7. R-H's Exhibit H is merely a redacted transcription of certain relevant book entries, prepared solely for litigation purposes, hence not probative of the terms of the agreement between R-H and Caldor. Similarly, although a former R-H officer testified that R-H could have refused to accept Caldor's ASP credits at any time, he identified no contractual basis for the supposed right of refusal, nor did he suggest that R-H had ever exercised such a right.

8. Nowhere does R-H suggest or show that Caldor's ASP credits exceeded the authorized 1989 fixed percentage rate (13.75% of total 1989 merchandise sales to Caldor), or that the 1989 level differed significantly from the authorized fixed-percentage rates, or ASP credits claimed, in 1987 or 1988.
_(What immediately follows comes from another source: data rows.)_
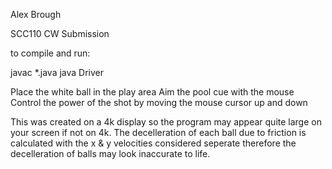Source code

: Alex Brough

SCC110 CW Submission

to compile and run:

javac *.java
java Driver

Place the white ball in the play area
Aim the pool cue with the mouse
Control the power of the shot by moving the mouse cursor up and down

This was created on a 4k display so the program may appear quite large on your screen if not on 4k.
The decelleration of each ball due to friction is calculated with the x & y velocities considered seperate therefore the decelleration of balls may look inaccurate to life.
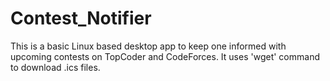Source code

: # Contest_Notifier
This is a basic Linux based desktop app to keep one informed with upcoming contests on TopCoder and CodeForces.
It uses 'wget' command to download .ics files.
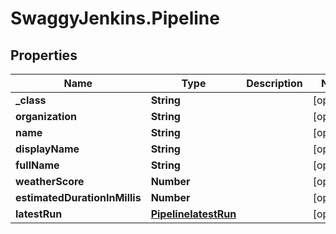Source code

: # SwaggyJenkins.Pipeline

## Properties
Name | Type | Description | Notes
------------ | ------------- | ------------- | -------------
**_class** | **String** |  | [optional] 
**organization** | **String** |  | [optional] 
**name** | **String** |  | [optional] 
**displayName** | **String** |  | [optional] 
**fullName** | **String** |  | [optional] 
**weatherScore** | **Number** |  | [optional] 
**estimatedDurationInMillis** | **Number** |  | [optional] 
**latestRun** | [**PipelinelatestRun**](PipelinelatestRun.md) |  | [optional] 


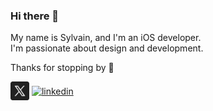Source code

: ### Hi there 👋

My name is Sylvain, and I'm an iOS developer. <br />
I'm passionate about design and development.

Thanks for stopping by 🙂

<p>
<a href="https://x.com/sylvaindruaux" target="blank"><img align="center" src="x-icon.svg" alt="x" height="30" width="30" /></a>
<a href="https://linkedin.com/in/sylvain-druaux" target="blank"><img align="center" src="https://www.vectorlogo.zone/logos/linkedin/linkedin-tile.svg" alt="linkedin" height="30" width="30" /></a>
</p>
9. R-H's Rule 7056 proffer was seriously deficient on more than one front. The 90-day preference period extended back to July 19, 1989. But the evidence shows that Caldor claimed $294,000 of the $453,000 in ASP credits by assessing "charge backs" against R-H on June 25,1989. Since R-H's acceptance of these "charge backs" constituted the alleged "transfer," R-H arguably did not meet its burden of proving that these transfers of $294,000 in ASP credits fell within the applicable preference period under § 547(b)(4)(A) (transfer "made . . . on or within 90 days before the date of the filing of the petition").

10. The bankruptcy court premised its decision on the equitable doctrine of recoupment, see supra note 1, citing In re B & L Oil Co., 782 F.2d 155 (10th Cir. 1986). Where a chapter 7 estate and its creditor hold "counterclaims" arising out of a contractual "transaction" which bridges the date of the chapter 7 petition, it is often deemed inequitable to allow the estate to recover its postpetition claim in full from the creditor, while the same creditor is allowed only a pro rata dividend on its prepetition claim against the estate. Recoupment allows the creditor to abate its payment to the chapter 7 estate by the amount of its prepetition claim. Since we rely on other grounds, we need not address the problematic application of the recoupment theory in this case. See Electronic Metal Prods., Inc. v. Honeywell, Inc., 95 Bankr. 768, 770 (D. Colo. 1989) (recoupment must be narrowly construed as a preference defense); compare Raleigh v. Mid American Nat'l Bank & Trust Co. (In re Stoecker), 131 Bankr. 979, 983 (Bankr. N.D. Ill. 1991) (recoupment not a viable defense on merits of preference avoidance action as it is not an enumerated defense in § 547(c)(1)-(7)), with Visiting Nurse Ass'n of Tampa Bay, Inc. v. Sullivan (In re Visiting Nurse Assoc. of Tampa Bay, Inc.), 121 Bankr. 114, 121 n.4 (Bankr. M.D. Fla. 1990) (recoupment "well recognized" defense to preference avoidance).